Silence broken, Tolkien and Glorantha, Aldryami (not Elves)

From: Joerg Baumgartner <joe_at_toppoint.de>
Date: Thu, 4 Apr 96 00:19 MET DST


Peter Metcalfe:
>Cult of Silence conquers Deutschland:
>=====================================

>Any word on what happened to the Germans at the Con there?

Still (in both the English and German sense of the word) working on it. The con hasn't happened yet - thankfully, when I look on my to do list. Nice to be missed, anyway...

Nick brooked:
>>This is *terrifying*, and does far more than anything
>>else I can think of to banish the cuddly Tolkienesque image of elves from
>>the Aldryami of the deep forest.

I grew up as a Tolkien fan, and I still fail to see any connection whatsoever between Tolkien's Edhel and Glorantha's Aldryami, except a few basic real earth myths heavily distorted.

and Martin replied:
>Tolkien's High Elves weren't cuddly.

True. My favourite Gloranthan parallel to Tolkien's High Elves would be the Brithini (and add the Vadeli as the (noble version of?) Orcs...), arrogant, Western, and Immortal, and distant kin to the Western Master race. The best Tolkien parallel for the Aldryami are the Ents, but for the size. I liked the more entish presentation of Aldryami in e.g. MOB's Hut of Darkness scenario a lot better than the all-too-human representations in the Avalon Hill publications. The Broken Council Guidebook presentations (textual, and by Dan Barker) went in the same direction, away from the fairytale elf image.

>The Wood Elves or whatever were kinda fey and cute.

Those of the Hobbit. Don't judge a myth through a children's story. If anybody ever wrote a bedtime story set in Glorantha, I doubt we would recognize the gritty realm of myth we've been discussing here. (Anyone taking up the challenge? Might be a good way to prepare a new generation of Gloranthaphiles, too...) The Green (but non-coniferous) Elves of the Silmarillion are maybe fey, but cute doesn't really ring with me. Not any more than Glorantha's Aldryami, Mostali or Uz.

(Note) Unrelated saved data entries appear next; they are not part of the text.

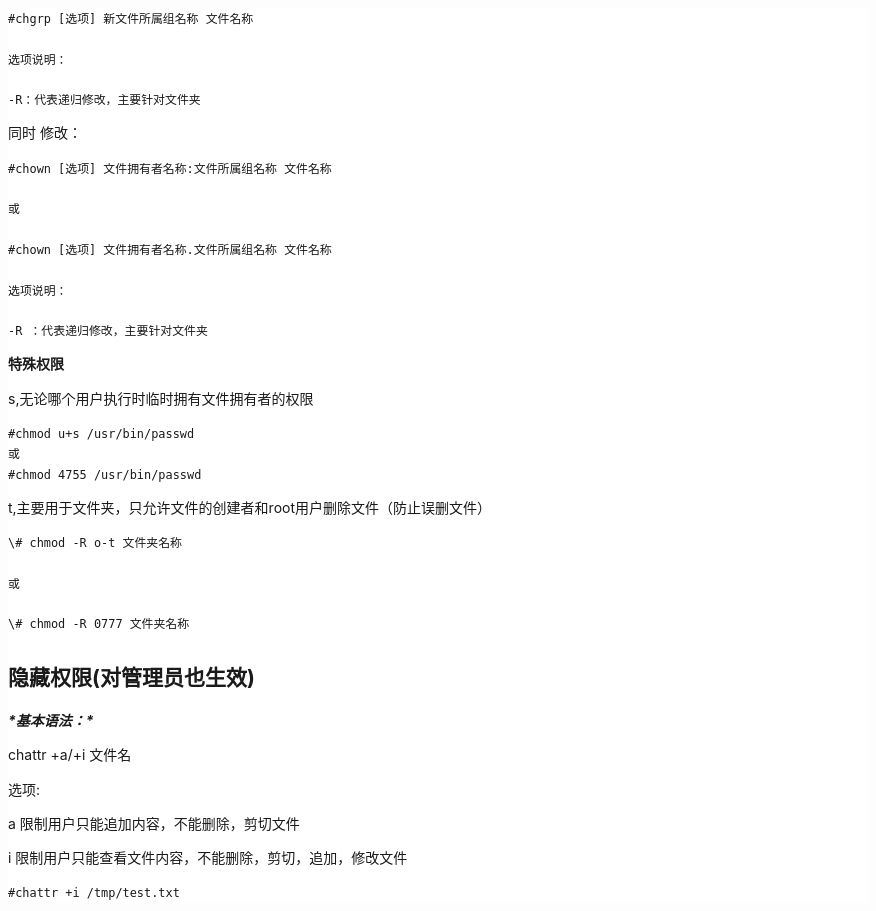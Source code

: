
 ```
#chgrp [选项] 新文件所属组名称 文件名称

选项说明：

-R：代表递归修改，主要针对文件夹
```

同时 修改：

```
#chown [选项] 文件拥有者名称:文件所属组名称 文件名称

或

#chown [选项] 文件拥有者名称.文件所属组名称 文件名称

选项说明：

-R ：代表递归修改，主要针对文件夹
```

**特殊权限**

s,无论哪个用户执行时临时拥有文件拥有者的权限

```
#chmod u+s /usr/bin/passwd
或
#chmod 4755 /usr/bin/passwd
```

t,主要用于文件夹，只允许文件的创建者和root用户删除文件（防止误删文件）

```
\# chmod -R o-t 文件夹名称

或

\# chmod -R 0777 文件夹名称
```

## 隐藏权限(对管理员也生效)

***\*基本语法：\****

chattr +a/+i  文件名

 

选项:

a		限制用户只能追加内容，不能删除，剪切文件

i		限制用户只能查看文件内容，不能删除，剪切，追加，修改文件	

```
#chattr +i /tmp/test.txt
```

>(I won't talk about Tolkien's racism.)

Neither will I, but racism appears to have served as the base for quite a lot of European myths. Think of the early Irish myths...

>Despite being
>Anarcho-Syndicalist Autonomous Collectives (or maybe because of it), Aldryami
>communities are highly practical and lacking in things humans take for
>granted. Individual Aldryami (to the extent they _are_ individuals) think
>nothing of doing things which would cause great anguish for humans:
>sacrificing their friends and family, dying for the greater good, butchering
>helpless captives--that sort of thing.

Check the early Heimskringla sagas for very similar incidences among the human kings there. IMO we are too enmeshed in the post-Zarathustran monotheist mindset about human sacrifice to really understand such practices. Abraham's attempted sacrifice of Isaac is presented as a quite normal incidence, except that Isaac was the late and only (legitimate) fruit of his loins. People volunteering to become year-kings or for similar (potential) sacrificial positions - even in Loskalmi Idealist Malkionism, and IMO a couple of Stygian sects, too - are a quite normal occurrance in Wareran Genertelan human society (i.e. everything west of the Shan Shan). Whether this is the influence of the Pan-Ga(e)an earth worship which preceded all other human civilisations remains to be discussed.

So, all the activities you mentioned above may cause grief, or even anguish, among Genertelan humans, but would be regarded as a normal facet of the cycles of life and death. I think that the Aldryami should be able to feel some individual grief and anguish, too, otherwise they'd be too Mostali-like for my taste. Or do individual grief and anguish make Aldryami suffering from these a parallel to clay mostali heretics, and finally apostates? Does the functioning Aldryami have these emotions?